PROMPT: When you reach the entries, transcribe each one exactly.

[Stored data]
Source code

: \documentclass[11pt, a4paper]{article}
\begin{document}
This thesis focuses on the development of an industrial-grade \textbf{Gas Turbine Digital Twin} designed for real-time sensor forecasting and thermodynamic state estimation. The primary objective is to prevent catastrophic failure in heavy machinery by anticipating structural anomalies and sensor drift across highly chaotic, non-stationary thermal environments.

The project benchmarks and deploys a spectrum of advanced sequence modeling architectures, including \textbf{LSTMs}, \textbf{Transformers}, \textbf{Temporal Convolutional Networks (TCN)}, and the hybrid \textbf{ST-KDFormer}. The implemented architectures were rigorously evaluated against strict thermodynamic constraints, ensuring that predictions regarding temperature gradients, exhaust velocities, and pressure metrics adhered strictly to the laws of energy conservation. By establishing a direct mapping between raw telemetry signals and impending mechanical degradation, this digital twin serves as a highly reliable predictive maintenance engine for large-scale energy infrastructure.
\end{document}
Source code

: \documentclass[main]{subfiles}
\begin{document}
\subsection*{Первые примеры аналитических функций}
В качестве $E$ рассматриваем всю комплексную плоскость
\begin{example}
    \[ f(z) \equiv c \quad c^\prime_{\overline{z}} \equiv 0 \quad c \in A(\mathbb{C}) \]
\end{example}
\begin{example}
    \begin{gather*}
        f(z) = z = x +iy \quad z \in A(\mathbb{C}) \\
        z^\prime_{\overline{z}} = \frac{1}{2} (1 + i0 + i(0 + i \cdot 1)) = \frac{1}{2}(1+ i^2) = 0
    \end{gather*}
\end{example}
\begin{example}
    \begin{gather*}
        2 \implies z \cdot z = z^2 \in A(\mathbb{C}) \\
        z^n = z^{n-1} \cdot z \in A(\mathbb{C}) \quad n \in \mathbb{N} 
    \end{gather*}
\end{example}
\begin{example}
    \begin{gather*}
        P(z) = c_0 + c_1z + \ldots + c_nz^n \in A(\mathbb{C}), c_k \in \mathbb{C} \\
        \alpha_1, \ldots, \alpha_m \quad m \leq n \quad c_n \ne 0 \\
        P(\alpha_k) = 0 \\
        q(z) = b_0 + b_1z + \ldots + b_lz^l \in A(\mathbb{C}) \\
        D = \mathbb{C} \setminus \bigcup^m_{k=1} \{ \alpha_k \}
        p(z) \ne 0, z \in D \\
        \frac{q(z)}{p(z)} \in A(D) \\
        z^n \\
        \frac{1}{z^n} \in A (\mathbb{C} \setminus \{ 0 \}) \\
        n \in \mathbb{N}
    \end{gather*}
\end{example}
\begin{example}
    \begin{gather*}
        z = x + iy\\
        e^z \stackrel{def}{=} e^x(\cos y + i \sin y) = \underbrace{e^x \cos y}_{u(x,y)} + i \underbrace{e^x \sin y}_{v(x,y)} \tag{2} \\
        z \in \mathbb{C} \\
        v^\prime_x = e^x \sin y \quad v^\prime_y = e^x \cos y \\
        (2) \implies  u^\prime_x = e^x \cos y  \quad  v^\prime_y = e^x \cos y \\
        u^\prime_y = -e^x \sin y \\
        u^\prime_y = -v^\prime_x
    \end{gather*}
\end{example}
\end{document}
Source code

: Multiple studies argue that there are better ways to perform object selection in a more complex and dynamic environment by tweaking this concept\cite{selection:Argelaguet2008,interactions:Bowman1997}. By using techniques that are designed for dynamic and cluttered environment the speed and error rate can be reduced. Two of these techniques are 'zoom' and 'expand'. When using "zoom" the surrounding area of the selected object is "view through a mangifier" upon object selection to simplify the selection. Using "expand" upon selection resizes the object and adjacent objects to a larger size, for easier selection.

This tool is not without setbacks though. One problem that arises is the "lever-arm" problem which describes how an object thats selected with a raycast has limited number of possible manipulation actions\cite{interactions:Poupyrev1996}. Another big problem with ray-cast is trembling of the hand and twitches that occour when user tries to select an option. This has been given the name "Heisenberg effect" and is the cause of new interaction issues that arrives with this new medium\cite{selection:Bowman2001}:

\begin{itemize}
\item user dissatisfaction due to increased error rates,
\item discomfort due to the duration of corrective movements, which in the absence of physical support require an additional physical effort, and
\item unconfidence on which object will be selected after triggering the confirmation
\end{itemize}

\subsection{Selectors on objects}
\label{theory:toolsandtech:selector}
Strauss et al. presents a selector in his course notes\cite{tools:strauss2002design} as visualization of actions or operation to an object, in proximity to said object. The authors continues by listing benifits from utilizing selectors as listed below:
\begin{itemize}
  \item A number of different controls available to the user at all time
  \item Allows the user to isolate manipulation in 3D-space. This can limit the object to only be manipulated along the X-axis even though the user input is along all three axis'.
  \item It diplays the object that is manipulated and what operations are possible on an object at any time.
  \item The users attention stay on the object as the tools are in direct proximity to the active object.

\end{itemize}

RESPONSE TO THIS EXERCISE:
Source code

: \documentclass[11pt, a4paper]{article}
\begin{document}
This thesis focuses on the development of an industrial-grade \textbf{Gas Turbine Digital Twin} designed for real-time sensor forecasting and thermodynamic state estimation. The primary objective is to prevent catastrophic failure in heavy machinery by anticipating structural anomalies and sensor drift across highly chaotic, non-stationary thermal environments.

The project benchmarks and deploys a spectrum of advanced sequence modeling architectures, including \textbf{LSTMs}, \textbf{Transformers}, \textbf{Temporal Convolutional Networks (TCN)}, and the hybrid \textbf{ST-KDFormer}. The implemented architectures were rigorously evaluated against strict thermodynamic constraints, ensuring that predictions regarding temperature gradients, exhaust velocities, and pressure metrics adhered strictly to the laws of energy conservation. By establishing a direct mapping between raw telemetry signals and impending mechanical degradation, this digital twin serves as a highly reliable predictive maintenance engine for large-scale energy infrastructure.
\end{document}
Source code

: \documentclass[main]{subfiles}
\begin{document}
\subsection*{Первые примеры аналитических функций}
В качестве $E$ рассматриваем всю комплексную плоскость
\begin{example}
    \[ f(z) \equiv c \quad c^\prime_{\overline{z}} \equiv 0 \quad c \in A(\mathbb{C}) \]
\end{example}
\begin{example}
    \begin{gather*}
        f(z) = z = x +iy \quad z \in A(\mathbb{C}) \\
        z^\prime_{\overline{z}} = \frac{1}{2} (1 + i0 + i(0 + i \cdot 1)) = \frac{1}{2}(1+ i^2) = 0
    \end{gather*}
\end{example}
\begin{example}
    \begin{gather*}
        2 \implies z \cdot z = z^2 \in A(\mathbb{C}) \\
        z^n = z^{n-1} \cdot z \in A(\mathbb{C}) \quad n \in \mathbb{N} 
    \end{gather*}
\end{example}
\begin{example}
    \begin{gather*}
        P(z) = c_0 + c_1z + \ldots + c_nz^n \in A(\mathbb{C}), c_k \in \mathbb{C} \\
        \alpha_1, \ldots, \alpha_m \quad m \leq n \quad c_n \ne 0 \\
        P(\alpha_k) = 0 \\
        q(z) = b_0 + b_1z + \ldots + b_lz^l \in A(\mathbb{C}) \\
        D = \mathbb{C} \setminus \bigcup^m_{k=1} \{ \alpha_k \}
        p(z) \ne 0, z \in D \\
        \frac{q(z)}{p(z)} \in A(D) \\
        z^n \\
        \frac{1}{z^n} \in A (\mathbb{C} \setminus \{ 0 \}) \\
        n \in \mathbb{N}
    \end{gather*}
\end{example}
\begin{example}
    \begin{gather*}
        z = x + iy\\
        e^z \stackrel{def}{=} e^x(\cos y + i \sin y) = \underbrace{e^x \cos y}_{u(x,y)} + i \underbrace{e^x \sin y}_{v(x,y)} \tag{2} \\
        z \in \mathbb{C} \\
        v^\prime_x = e^x \sin y \quad v^\prime_y = e^x \cos y \\
        (2) \implies  u^\prime_x = e^x \cos y  \quad  v^\prime_y = e^x \cos y \\
        u^\prime_y = -e^x \sin y \\
        u^\prime_y = -v^\prime_x
    \end{gather*}
\end{example}
\end{document}
Source code

: Multiple studies argue that there are better ways to perform object selection in a more complex and dynamic environment by tweaking this concept\cite{selection:Argelaguet2008,interactions:Bowman1997}. By using techniques that are designed for dynamic and cluttered environment the speed and error rate can be reduced. Two of these techniques are 'zoom' and 'expand'. When using "zoom" the surrounding area of the selected object is "view through a mangifier" upon object selection to simplify the selection. Using "expand" upon selection resizes the object and adjacent objects to a larger size, for easier selection.

This tool is not without setbacks though. One problem that arises is the "lever-arm" problem which describes how an object thats selected with a raycast has limited number of possible manipulation actions\cite{interactions:Poupyrev1996}. Another big problem with ray-cast is trembling of the hand and twitches that occour when user tries to select an option. This has been given the name "Heisenberg effect" and is the cause of new interaction issues that arrives with this new medium\cite{selection:Bowman2001}:

\begin{itemize}
\item user dissatisfaction due to increased error rates,
\item discomfort due to the duration of corrective movements, which in the absence of physical support require an additional physical effort, and
\item unconfidence on which object will be selected after triggering the confirmation
\end{itemize}

\subsection{Selectors on objects}
\label{theory:toolsandtech:selector}
Strauss et al. presents a selector in his course notes\cite{tools:strauss2002design} as visualization of actions or operation to an object, in proximity to said object. The authors continues by listing benifits from utilizing selectors as listed below:
\begin{itemize}
  \item A number of different controls available to the user at all time
  \item Allows the user to isolate manipulation in 3D-space. This can limit the object to only be manipulated along the X-axis even though the user input is along all three axis'.
  \item It diplays the object that is manipulated and what operations are possible on an object at any time.
  \item The users attention stay on the object as the tools are in direct proximity to the active object.

\end{itemize}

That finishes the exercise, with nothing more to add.